==== Task material

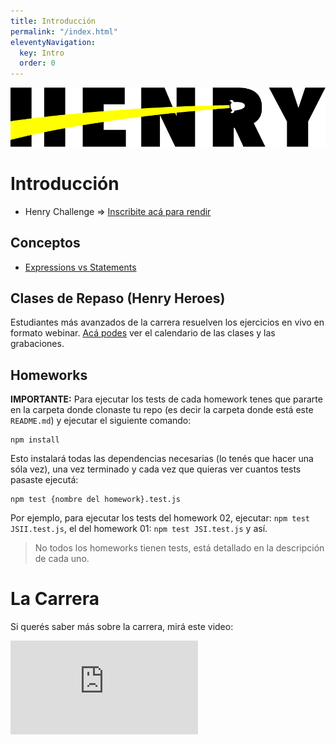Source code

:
 ```yaml
---
title: Introducción
permalink: "/index.html"
eleventyNavigation:
  key: Intro
  order: 0
---
```


![HenryLogo](/_src/assets/logo.png)

# Introducción

<!-- # Modulo 0 - Prep

* [00 - Primeros Pasos](./00-PrimerosPasos)
* [01 - Git](./01-Git)
* [02 - I - Introducción a Javascript: Variables, tipos de datos y funciones](./02-JS-I)
* [03 - II- Flujos de control, operadores de comparación, bucles for](./03-JS-II)
* [04 - III - continuación de bucles for y Arrays](./04-JS-III)
* [05 - IV - Objetos](./05-JS-IV)
* [06 - V - Clases y prototype](./06-JS-V)
* [07 - VI - Callbacks](./07-JS-VI)
* [08 - HTML](./08-HTML)
* [09 - CSS](./09-CSS-Positioning) -->

* Henry Challenge => [Inscribite acá para rendir](https://challenge.prep.soyhenry.com/)

## Conceptos

* [Expressions vs Statements](./JS-conceptos/Statements-Expressions/)

## Clases de Repaso (Henry Heroes)

Estudiantes más avanzados de la carrera resuelven los ejercicios en vivo en formato webinar.
[Acá podes](https://docs.google.com/spreadsheets/d/e/2PACX-1vQwV-pEgWuxqI1B3pdVI0lbeqPB0a6LHPk6-DQlifDdX9Rue_Ul4YTOxoOg-hhofv6U0f32OoXOU2Wf/pubhtml) ver el calendario de las clases y las grabaciones.

## Homeworks

__IMPORTANTE:__ Para ejecutar los tests de cada homework tenes que pararte en la carpeta donde clonaste tu repo (es decir la carpeta donde está este `README.md`) y ejecutar el siguiente comando:

```shell
npm install
```

Esto instalará todas las dependencias necesarias (lo tenés que hacer una sóla vez), una vez terminado y cada vez que quieras ver cuantos tests pasaste ejecutá:

```shell
npm test {nombre del homework}.test.js
```

Por ejemplo, para ejecutar los tests del homework 02, ejecutar: `npm test JSII.test.js`, el del homework 01: `npm test JSI.test.js`
y así.

> No todos los homeworks tienen tests, está detallado en la descripción de cada uno.

# La Carrera

Si querés saber más sobre la carrera, mirá este video:

<div class="container">
<iframe class="responsive-iframe" src="https://player.vimeo.com/video/426051769" frameborder="0" allow="autoplay; fullscreen"></iframe>
</div>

========

▶ _Requirement_
Keep the pictures out and repeat exactly the lines from the beginning of the data through the line that contains "- CSS](./09-CSS-Positioning) -->", both ends included.

▶ _Task output_
Source code

:
 ```yaml
---
title: Introducción
permalink: "/index.html"
eleventyNavigation:
  key: Intro
  order: 0
---
```


![HenryLogo](/_src/assets/logo.png)

# Introducción

<!-- # Modulo 0 - Prep

* [00 - Primeros Pasos](./00-PrimerosPasos)
* [01 - Git](./01-Git)
* [02 - I - Introducción a Javascript: Variables, tipos de datos y funciones](./02-JS-I)
* [03 - II- Flujos de control, operadores de comparación, bucles for](./03-JS-II)
* [04 - III - continuación de bucles for y Arrays](./04-JS-III)
* [05 - IV - Objetos](./05-JS-IV)
* [06 - V - Clases y prototype](./06-JS-V)
* [07 - VI - Callbacks](./07-JS-VI)
* [08 - HTML](./08-HTML)
* [09 - CSS](./09-CSS-Positioning) -->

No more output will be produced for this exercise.